I toni scuri della fotografia, quasi in bianco e nero, introducono, iniziano e accompagnano lo spettatore nel grigiore, nella pesantezza e nel torpore di un’anima che soffre. Un uomo, affetto da scizofrenia, soprannominato spider (il ragno), dimesso dall’ospedale psichiatrico dopo una lunga degenza, a malappena riesce a raggiungere la pensione-casa di cura che gli è stata indicata. L’eccezionale Fiemme lo propone come figura magra, imbottita di panni (ben tre camicie), curvo sotto il peso dei suoi pensieri, passi lenti, occhi verdi persi nel vuoto, un continuo rantolo, un sussurro, un lamento sottile. Per lui è un ritorno nei luoghi del passato in cui forse si è consumata una tragedia. Le immagini della memoria sono tante e affluiscono in tutta fretta nella sua povera mente. Lui è velocissimo a fermarle nel suo quadernetto con scrittura fitta, nervosa ed incomprensibile. La direttrice della casa è una donna energica ed autoritaria con gli ospiti. Spider appare come del tutto incapace di distinguere la realtà dalla fantasia, le allucinazioni dalle percezioni e vive in questa grigia confusione di passato e presente fantastico. Lo spettatore è nella stessa condizione: non è in grado di stabilire quanto sia realmente accaduto nella vita di quest’uomo e quanto sia semplicemente delirio ed allucinazione. E’ la condizione del fruitore di un altro film di alcuni anni fa, L’Australiano, libero nell’interpretazione e nell’attribuzione di senso.
Nel ricordo allucinato, Spider si rivede bambino, vede la madre, da lui molto amata ed il padre, ambiguo ed ostile.

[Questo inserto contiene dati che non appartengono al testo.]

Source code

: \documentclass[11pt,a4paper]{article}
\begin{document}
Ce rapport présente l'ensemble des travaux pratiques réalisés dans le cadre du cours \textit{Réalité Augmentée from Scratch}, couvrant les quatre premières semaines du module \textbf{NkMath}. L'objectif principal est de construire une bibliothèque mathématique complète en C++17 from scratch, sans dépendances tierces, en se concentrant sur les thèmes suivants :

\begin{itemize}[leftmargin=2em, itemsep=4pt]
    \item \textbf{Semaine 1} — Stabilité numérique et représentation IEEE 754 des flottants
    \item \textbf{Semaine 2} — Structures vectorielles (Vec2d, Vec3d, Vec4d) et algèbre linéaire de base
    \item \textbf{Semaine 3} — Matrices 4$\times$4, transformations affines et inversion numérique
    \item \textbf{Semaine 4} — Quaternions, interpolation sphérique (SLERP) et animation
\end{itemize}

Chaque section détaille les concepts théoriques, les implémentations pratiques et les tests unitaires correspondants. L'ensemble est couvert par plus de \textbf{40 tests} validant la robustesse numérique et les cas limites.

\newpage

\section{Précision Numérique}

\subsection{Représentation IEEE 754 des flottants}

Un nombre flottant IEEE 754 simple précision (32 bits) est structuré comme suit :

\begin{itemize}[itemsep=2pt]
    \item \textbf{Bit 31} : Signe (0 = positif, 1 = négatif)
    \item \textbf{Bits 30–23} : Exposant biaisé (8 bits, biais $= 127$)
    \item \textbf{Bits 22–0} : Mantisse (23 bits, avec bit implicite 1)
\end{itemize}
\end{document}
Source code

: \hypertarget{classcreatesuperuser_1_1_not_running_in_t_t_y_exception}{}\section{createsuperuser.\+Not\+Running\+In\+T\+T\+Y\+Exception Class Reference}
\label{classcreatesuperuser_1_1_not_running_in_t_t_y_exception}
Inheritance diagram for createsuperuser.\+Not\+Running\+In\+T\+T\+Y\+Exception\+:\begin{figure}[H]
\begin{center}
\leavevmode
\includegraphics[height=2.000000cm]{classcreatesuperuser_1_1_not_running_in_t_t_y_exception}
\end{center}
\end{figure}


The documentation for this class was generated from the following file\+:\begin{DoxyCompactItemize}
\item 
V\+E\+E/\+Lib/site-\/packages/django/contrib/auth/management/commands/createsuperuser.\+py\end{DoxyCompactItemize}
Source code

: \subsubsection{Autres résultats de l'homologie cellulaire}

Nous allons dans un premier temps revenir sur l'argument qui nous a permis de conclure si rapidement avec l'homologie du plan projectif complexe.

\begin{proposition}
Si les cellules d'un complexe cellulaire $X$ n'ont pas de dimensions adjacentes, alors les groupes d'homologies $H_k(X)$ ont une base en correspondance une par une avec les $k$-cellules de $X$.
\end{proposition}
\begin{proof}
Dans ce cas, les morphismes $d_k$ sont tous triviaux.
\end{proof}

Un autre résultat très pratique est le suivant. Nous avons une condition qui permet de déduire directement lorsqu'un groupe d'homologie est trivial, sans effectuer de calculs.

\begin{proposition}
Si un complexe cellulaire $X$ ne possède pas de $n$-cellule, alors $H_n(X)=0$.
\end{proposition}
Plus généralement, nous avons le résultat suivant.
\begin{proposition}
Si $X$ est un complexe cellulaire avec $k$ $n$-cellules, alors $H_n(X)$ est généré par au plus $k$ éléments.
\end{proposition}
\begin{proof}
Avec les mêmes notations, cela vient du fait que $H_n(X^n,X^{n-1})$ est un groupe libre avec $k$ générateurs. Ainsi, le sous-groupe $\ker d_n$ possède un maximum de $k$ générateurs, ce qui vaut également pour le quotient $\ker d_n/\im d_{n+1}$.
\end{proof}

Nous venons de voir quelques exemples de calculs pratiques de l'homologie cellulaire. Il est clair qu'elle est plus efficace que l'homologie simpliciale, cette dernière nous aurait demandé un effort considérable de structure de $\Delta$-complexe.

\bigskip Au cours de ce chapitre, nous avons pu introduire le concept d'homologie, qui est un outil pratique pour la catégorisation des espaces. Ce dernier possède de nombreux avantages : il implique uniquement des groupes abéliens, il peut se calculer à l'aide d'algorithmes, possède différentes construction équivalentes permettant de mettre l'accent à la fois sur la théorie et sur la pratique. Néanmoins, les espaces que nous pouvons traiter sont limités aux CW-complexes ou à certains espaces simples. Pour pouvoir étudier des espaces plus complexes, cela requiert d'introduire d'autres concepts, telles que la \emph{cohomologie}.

Rivede anche se stesso che va nel locale vicino casa a cercare il padre e qui è turbato da una giovane prostituta, che gli mostra un seno per prenderlo in giro. Fin qui il ricordo è più o meno plausibile. Poi Spider rivede il genitore uscire dal locale con la prostituta, raggiungere un casotto e fare l’amore. La madre, sopraggiunta, viene uccisa dal padre a colpi di spranga e con l’aiuto dalla donna viene sotterrata. Scene di grande violenza cui non sappiamo se realmente Spider ha assistito.
Altre immagini della mente suggeriscono che il bambino ha dovuto poi subire la presenza inquietante della prostituta in casa, insediatasi con il titolo di madre. A questo punto si affacciano immagini terribili, forse
peggiori di quelle

precedenti: il bambino costruisce un’insolita tela di ragno, complicato meccanismo che  determina una dispersione di gas , provocando la morte della prostituta, che assume tragicamente le sembianze della vera madre.
Aveva ucciso sua madre, convinto che fosse la prostituta? O sono tutti ricordi deformati, frutto di allucinazioni della memoria? Di reale e non fantastico vi è la realizzazione da parte di Spider di una nuova tela (o forse l’unica mai realizzata), la cui vittima è la responsabile della casa di cura. E’ scoperto e portato via. Questo viaggio è stato un po’ per lui un cammino interiore nelle sue ossessioni; anche negli incontri con persone
reali (un altro ospite della casa) non c’è comunicazione. L’unico messaggio non verbale che invia ad un indefinito interlocutore è il suo disagio. Soliloquio e trascrizione ossessiva di contenuti allucinati. La dissociazione è totale. Frammenti di pensieri, di vita reale e di allucinazioni si confondono, si amalgamano e si appiattiscono in un unico copione che scorre continuo nella sua mente. E’ per questo che non sa e non può comunicare con gli altri. E’ bloccato intorno ad alcuni eventi, non si sa e non importa se reali o fantastici, che lo confondono e lo ossessionano, che risucchiano il presente e ogni possibile futuro.
Bello il film, chiarissimo lo stato mentale del soggetto; inquietante e pericolosa però l’assenza di prospettive terapeutiche. Nonostante le indubbie qualità artistiche del romanzo e del film, riappare lo stereotipo del folle - omicida senza possibilità di recupero.